Coca-Cola Freestyle Machine Wells Library

Coca-Cola Freestyle is the greatest missed opportunity in the history of modern humanity. Okay, maybe a bit of an exaggeration. But, let me explain.

For those without the pleasure, Coca-Cola Freestyle is a touch screen soda fountain featuring 165 different Coke products, as well as custom flavors. Completely self-service, users are seconds away from creating a near-infinite amount of soda combinations, from a cherry-vanilla-raspberry-Sprite-Coke-Hi-C monstrosity, to discontinued Coke products.

For a brief moment in the 2010’s, Freestyle made soda cool again. Yet as soda sales steadily decline, I’m obsessed by this idea that Coke could’ve done a lot more to turn Freestyle into a sustainable, cultural phenomenon that also hinted at the future of computing.

First, let’s get social! Freestyle users should see a leaderboard of the most used soda, syrups, and combos at any particular machine. Coke has already publicized that microchips and RFID technology exist in every machine as a way to detect supply and alert distribution centers. It would be trivial to present these usage metrics to the user as a cool way of showing how one’s campus, office, or neighborhood consumes Coke. A creative way to use this data is to promote local events. I went to school at Indiana, whose big rival is Purdue. As the big game approaches, let’s show the Purdue campus’s leaderboard on IU machines as a fun way to show differences/similarities between schools, plus promote the game. You know who drinks a lot of Coke? Sports patrons.

Second, flavor trialing. Next to this leaderboard, Freestyle users can select from a list of flavors that Coke is considering productizing into a can or bottle. Users can then rate the flavor on the Coca-Cola +one app or simply continue purchasing the flavor. Consumers would be incentivized to use the app by Coke offering discounts on trial flavors. Who says all fountain drinks must be $2.50? I think Coke would gladly give a 50% discount, as it means adding a new market research heuristic that is more scalable than any localized test market or focus group could ever provide.
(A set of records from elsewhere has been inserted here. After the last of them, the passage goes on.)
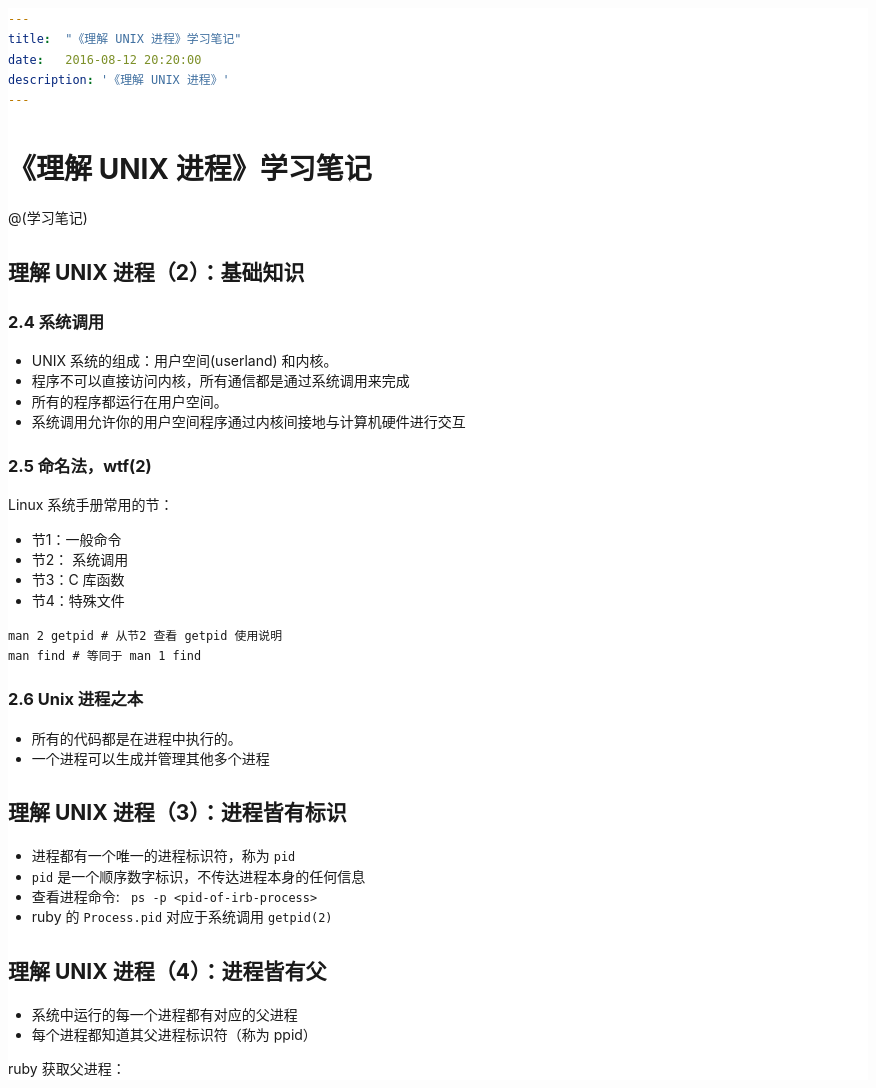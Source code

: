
 ```yaml
---
title:  "《理解 UNIX 进程》学习笔记"
date:   2016-08-12 20:20:00
description: '《理解 UNIX 进程》'
---
```


# 《理解 UNIX 进程》学习笔记

@(学习笔记)

## 理解 UNIX 进程（2）：基础知识
 
### 2.4 系统调用

- UNIX 系统的组成：用户空间(userland) 和内核。
- 程序不可以直接访问内核，所有通信都是通过系统调用来完成
- 所有的程序都运行在用户空间。
- 系统调用允许你的用户空间程序通过内核间接地与计算机硬件进行交互

### 2.5 命名法，wtf(2)

Linux 系统手册常用的节：
- 节1：一般命令
- 节2： 系统调用
- 节3：C 库函数
- 节4：特殊文件

```
man 2 getpid # 从节2 查看 getpid 使用说明
man find # 等同于 man 1 find
```

### 2.6 Unix 进程之本

- 所有的代码都是在进程中执行的。
- 一个进程可以生成并管理其他多个进程

## 理解 UNIX 进程（3）：进程皆有标识

- 进程都有一个唯一的进程标识符，称为 `pid`
- `pid` 是一个顺序数字标识，不传达进程本身的任何信息
- 查看进程命令: ` ps -p <pid-of-irb-process>`
- ruby 的 `Process.pid` 对应于系统调用 `getpid(2)`

## 理解 UNIX 进程（4）：进程皆有父
- 系统中运行的每一个进程都有对应的父进程
- 每个进程都知道其父进程标识符（称为 ppid）

ruby 获取父进程：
Lastly, data data data. Assuming Coke convinces its users to adopt the +one app (as Starbucks, Chipotle, and Whole Foods have), Freestyle usage could be analyzed against a wealth of logged-in user data, such as location, age, gender, purchase history, and even interests (if a Google or Facebook sign-on were adopted). Beyond the obvious benefit this would have on market knowledge, imagine the ad campaigns that can be built off this. Look at that- Taylor Swift fans love Peach Fanta! Wow, Coke made a song about the most popular flavor for each March Madness team! Selfishly, I would love to see a public Freestyle API, so companies and hobbyist developers could get insights on soda data. It would be an impressive signal to the developer community that Coke is a tech-forward company to work at.

The bigger picture is that Coke had a chance to make Freestyle an early example of a new wave of technology: Ambient Computing. As hardware and cellular infrastructure get more efficient, technology will get more integrated in our everyday lives and objects. By transforming a simple soda machine into a data-driven, social platform, Coke could have tapped into the essence of ambient computing, where data is used to benefit the user by creating a delightful, personalized experience. Hey, maybe the weed shops will figure it out.